Grand launch of Gawai Dayak celebrations in Sibu

  • Nation
  • Sunday, 15 Jun 2003


SIBU: A spectacular fireworks display and colourful cultural extravaganza thrilled tens of thousands of people at the national-level Gawai Dayak Open House at the Town Square here last night.  

Deputy Yang di-Pertuan Agong Sultan Mizan Zainal Abidin and Permaisuri Nur Zahirah graced this biggest-ever harvest festival.  

Yang di-Pertua Negri Tun Abang Muhammad Sallahuddin, and Culture, Arts and Tourism Minister Datuk Paduka Abdul Kadir Sheikh Fadzir joined in the grand finale of the festival. 

The festival is celebrated by some 800,000 Dayaks, comprising mostly the Iban, Bidayuh and Orang Ulu in the state. 

SPECIAL MOMENT: Sultan Mizan and Nur Zihirah symbolically pounding the padi to declare open the Gawai Dayak Open House last night at Sibu, Sarawak. Watching them (from left) are Abdul Kadir and Tun Abang Muhammad.

Some 200 foreign journalists and TV crew members as well as travel agents and tour operators were fascinated by the uniqueness and richness of the Dayak culture. 

Dayak warriors and maidens in traditional costumes danced to the beat of the gongs and drums on stage to entertain the enthusiastic crowd. 

A traditional longhouse normally found in the interior was specially put up, and it was an eye opener for many foreign guests and town folks. 

The crowd, many of them coming from other parts of the state by air, land or river, had the rare opportunity to sample local delicacies served at some 30 culinary stations set up around the scenic town square. 

The open house, promoted as a major tourism event, kicked off in late afternoon with stage entertainment.  

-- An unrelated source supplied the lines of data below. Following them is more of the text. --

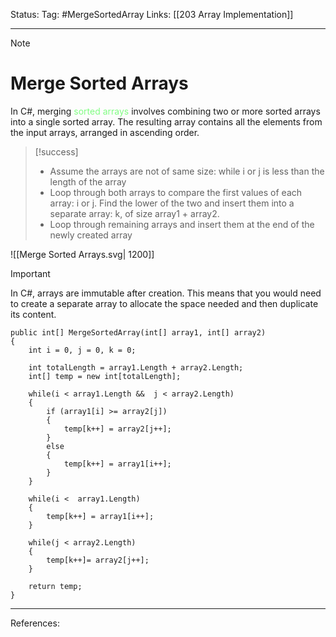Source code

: Status: 
Tag: #MergeSortedArray
Links: [[203 Array Implementation]]

---
> [!note] 
>  # Merge Sorted Arrays

In C#, merging <font style="color:#81fd83">sorted arrays</font> involves combining two or more sorted arrays into a single sorted array. The resulting array contains all the elements from the input arrays, arranged in ascending order.


> [!success]
>  - Assume the arrays are not of same size: while i or j is less than the length of the array 
>  - Loop through both arrays to compare the first values of each array: i or j. Find the lower of the two and insert them into a separate array: k, of size array1 + array2. 
>  - Loop through remaining arrays and insert them at the end of the newly created array


![[Merge Sorted Arrays.svg| 1200]]


> [!important] 
> In C#, arrays are immutable after creation. This means that you would need to create a separate array to allocate the space needed and then duplicate its content.

``` run-csharp
public int[] MergeSortedArray(int[] array1, int[] array2)
{
    int i = 0, j = 0, k = 0;

    int totalLength = array1.Length + array2.Length;
    int[] temp = new int[totalLength];

    while(i < array1.Length &&  j < array2.Length)
    {
        if (array1[i] >= array2[j])
        {
            temp[k++] = array2[j++];
        } 
        else 
        {
            temp[k++] = array1[i++];
        }
    }

    while(i <  array1.Length)
    {
        temp[k++] = array1[i++];
    }

    while(j < array2.Length)
    {
        temp[k++]= array2[j++];
    }

    return temp;
}
```

---
References:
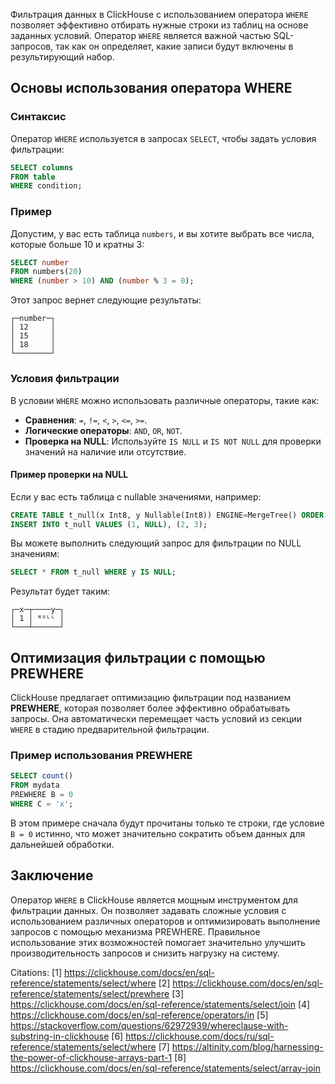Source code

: Фильтрация данных в ClickHouse с использованием оператора `WHERE` позволяет эффективно отбирать нужные строки из таблиц на основе заданных условий. Оператор `WHERE` является важной частью SQL-запросов, так как он определяет, какие записи будут включены в результирующий набор.

## Основы использования оператора WHERE

### Синтаксис

Оператор `WHERE` используется в запросах `SELECT`, чтобы задать условия фильтрации:

```sql
SELECT columns
FROM table
WHERE condition;
```

### Пример

Допустим, у вас есть таблица `numbers`, и вы хотите выбрать все числа, которые больше 10 и кратны 3:

```sql
SELECT number 
FROM numbers(20) 
WHERE (number > 10) AND (number % 3 = 0);
```

Этот запрос вернет следующие результаты:

```
┌─number─┐
│ 12     │
│ 15     │
│ 18     │
└────────┘
```

### Условия фильтрации

В условии `WHERE` можно использовать различные операторы, такие как:

- **Сравнения**: `=`, `!=`, `<`, `>`, `<=`, `>=`.
- **Логические операторы**: `AND`, `OR`, `NOT`.
- **Проверка на NULL**: Используйте `IS NULL` и `IS NOT NULL` для проверки значений на наличие или отсутствие.

#### Пример проверки на NULL

Если у вас есть таблица с nullable значениями, например:

```sql
CREATE TABLE t_null(x Int8, y Nullable(Int8)) ENGINE=MergeTree() ORDER BY x;
INSERT INTO t_null VALUES (1, NULL), (2, 3);
```

Вы можете выполнить следующий запрос для фильтрации по NULL значениям:

```sql
SELECT * FROM t_null WHERE y IS NULL;
```

Результат будет таким:

```
┌─x─┬────y─┐
│ 1 │ ᴺᵁᴸᴸ │
└───┴──────┘
```

## Оптимизация фильтрации с помощью PREWHERE

ClickHouse предлагает оптимизацию фильтрации под названием **PREWHERE**, которая позволяет более эффективно обрабатывать запросы. Она автоматически перемещает часть условий из секции `WHERE` в стадию предварительной фильтрации.

### Пример использования PREWHERE

```sql
SELECT count()
FROM mydata 
PREWHERE B = 0 
WHERE C = 'x';
```

В этом примере сначала будут прочитаны только те строки, где условие `B = 0` истинно, что может значительно сократить объем данных для дальнейшей обработки.

## Заключение

Оператор `WHERE` в ClickHouse является мощным инструментом для фильтрации данных. Он позволяет задавать сложные условия с использованием различных операторов и оптимизировать выполнение запросов с помощью механизма PREWHERE. Правильное использование этих возможностей помогает значительно улучшить производительность запросов и снизить нагрузку на систему.

Citations:
[1] https://clickhouse.com/docs/en/sql-reference/statements/select/where
[2] https://clickhouse.com/docs/en/sql-reference/statements/select/prewhere
[3] https://clickhouse.com/docs/en/sql-reference/statements/select/join
[4] https://clickhouse.com/docs/en/sql-reference/operators/in
[5] https://stackoverflow.com/questions/62972939/whereclause-with-substring-in-clickhouse
[6] https://clickhouse.com/docs/ru/sql-reference/statements/select/where
[7] https://altinity.com/blog/harnessing-the-power-of-clickhouse-arrays-part-1
[8] https://clickhouse.com/docs/en/sql-reference/statements/select/array-join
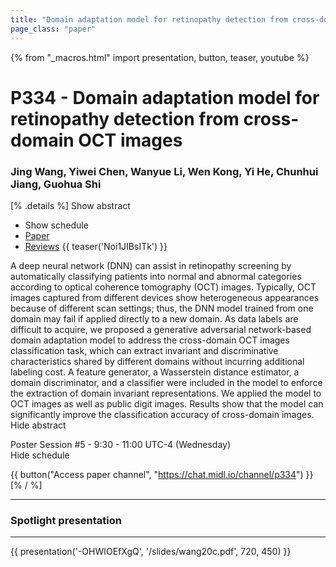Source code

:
 ```yaml
---
title: "Domain adaptation model for retinopathy detection from cross-domain OCT images"
page_class: "paper"
---
```


{% from "_macros.html" import presentation, button, teaser, youtube %}

# P334 - Domain adaptation model for retinopathy detection from cross-domain OCT images

### Jing Wang, Yiwei Chen, Wanyue Li, Wen Kong, Yi He, Chunhui Jiang, Guohua Shi

[% .details %]
<a class="toggle_visibility" data-selector=".abstract" data-level="3">Show abstract</a>
- <a class="toggle_visibility" data-selector=".schedule" data-level="3">Show schedule</a>
- <a href="https://openreview.net/pdf?id=h5z-R09QRm">Paper</a>
- <a href="https://openreview.net/forum?id=h5z-R09QRm">Reviews</a>
{{ teaser('Noi1JIBsITk') }}

<p>
    <span class="abstract">
        A deep neural network (DNN) can assist in retinopathy screening by automatically classifying patients into normal and abnormal categories according to optical coherence tomography (OCT) images. Typically, OCT images captured from different devices show heterogeneous appearances because of different scan settings; thus, the DNN model trained from one domain may fail if applied directly to a new domain. As data labels are difficult to acquire, we proposed a generative adversarial network-based domain adaptation model to address the cross-domain OCT images classification task, which can extract invariant and discriminative characteristics shared by different domains without incurring additional labeling cost. A feature generator, a Wasserstein distance estimator, a domain discriminator, and a classifier were included in the model to enforce the extraction of domain invariant representations. We applied the model to OCT images as well as public digit images. Results show that the model can significantly improve the classification accuracy of cross-domain images.
        <br>
        <span class="actions"><a class="toggle_visibility" data-level="2">Hide abstract</a></span>
    </span>
</p>

<p>
    <span class="schedule">
        Poster Session #5  - 9:30 - 11:00 UTC-4 (Wednesday)
        <br>
        <span class="actions"><a class="toggle_visibility" data-level="2">Hide schedule</a></span>
    </span>
</p>

{{ button("Access paper channel", "https://chat.midl.io/channel/p334") }}
[% / %]

---


### Spotlight presentation

---

{{ presentation('-OHWIOEfXgQ', '/slides/wang20c.pdf', 720, 450) }}
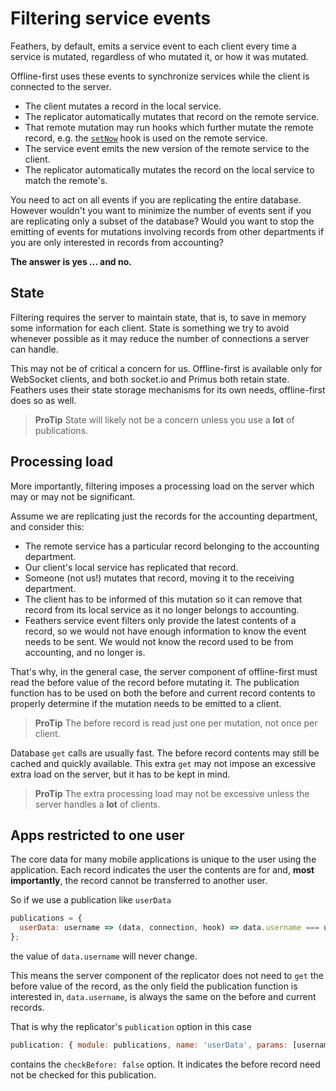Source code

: # Filtering service events

Feathers, by default, emits a service event to each client every time a service is mutated,
regardless of who mutated it, or how it was mutated.

Offline-first uses these events to synchronize services while the client is connected to the server.
- The client mutates a record in the local service.
- The replicator automatically mutates that record on the remote service.
- That remote mutation may run hooks which further mutate the remote record,
e.g. the [`setNow`](https://docs.feathersjs.com/api/hooks-common.html#setnow)
hook is used on the remote service.
- The service event emits the new version of the remote service to the client.
- The replicator automatically mutates the record on the local service to match the remote's.

You need to act on all events if you are replicating the entire database.
However wouldn't you want to minimize the number of events sent
if you are replicating only a subset of the database?
Would you want to stop the emitting of events for mutations involving records
from other departments if you are only interested in records from accounting?

**The answer is yes ... and no.**

## State

Filtering requires the server to maintain state,
that is, to save in memory some information for each client.
State is something we try to avoid whenever possible
as it may reduce the number of connections a server can handle.

This may not be of critical a concern for us.
Offline-first is available only for WebSocket clients,
and both socket.io and Primus both retain state.
Feathers uses their state storage mechanisms for its own needs,
offline-first does so as well.

> **ProTip** State will likely not be a concern unless you use a **lot** of publications.

## Processing load

More importantly, filtering imposes a processing load on the server
which may or may not be significant.

Assume we are replicating just the records for the accounting department,
and consider this:
- The remote service has a particular record belonging to the accounting department.
- Our client's local service has replicated that record.
- Someone (not us!) mutates that record, moving it to the receiving department.
- The client has to be informed of this mutation so it can remove that record from its local service
as it no longer belongs to accounting.
- Feathers service event filters only provide the latest contents of a record,
so we would not have enough information to know the event needs to be sent.
We would not know the record used to be from accounting, and no longer is.

That's why, in the general case, the server component of offline-first
must read the before value of the record before mutating it.
The publication function has to be used on both the before and current record contents
to properly determine if the mutation needs to be emitted to a client.

> **ProTip** The before record is read just one per mutation, not once per client.

Database `get` calls are usually fast.
The before record contents may still be cached and quickly available.
This extra `get` may not impose an excessive extra load on the server,
but it has to be kept in mind.

> **ProTip** The extra processing load may not be excessive
unless the server handles a **lot** of clients.

## Apps restricted to one user

The core data for many mobile applications is unique to the user using the application.
Each record indicates the user the contents are for and, **most importantly**,
the record cannot be transferred to another user.

So if we use a publication like `userData`
```javascript
publications = {
  userData: username => (data, connection, hook) => data.username === username,
};
```
the value of `data.username` will never change.

This means the server component of the replicator does not need to `get` the before value
of the record, as the only field the publication function is interested in, `data.username`,
is always the same on the before and current records.

That is why the replicator's `publication` option in this case
 ```javascript
 publication: { module: publications, name: 'userData', params: [username], checkBefore: false }
 ```
contains the `checkBefore: false` option.
It indicates the before record need not be checked for this publication.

Several leading artistes from the peninsula belted out favourite numbers for their fans. 

The evening climaxed with a fireworks display, and the crowd cheered as the sky of this vibrant town along the Rejang River, the country's longest, was lit up. 

Abdul Kadir, in his speech, said although the Iban, Bidayuh and Orang Ulu make up less than 8% of the country's population, the official Gawai Dawak national celebration was one clear indication that no ethnic group should feel small and isolated. 

Instead, he said, they should feel proud because they were part of the big Malaysian family which was united, tolerant and helpful.  

Abdul Kadir said Malaysians wanted to show to the world that despite the different racial and religious background, they lived in harmony and celebrated each other's festivals.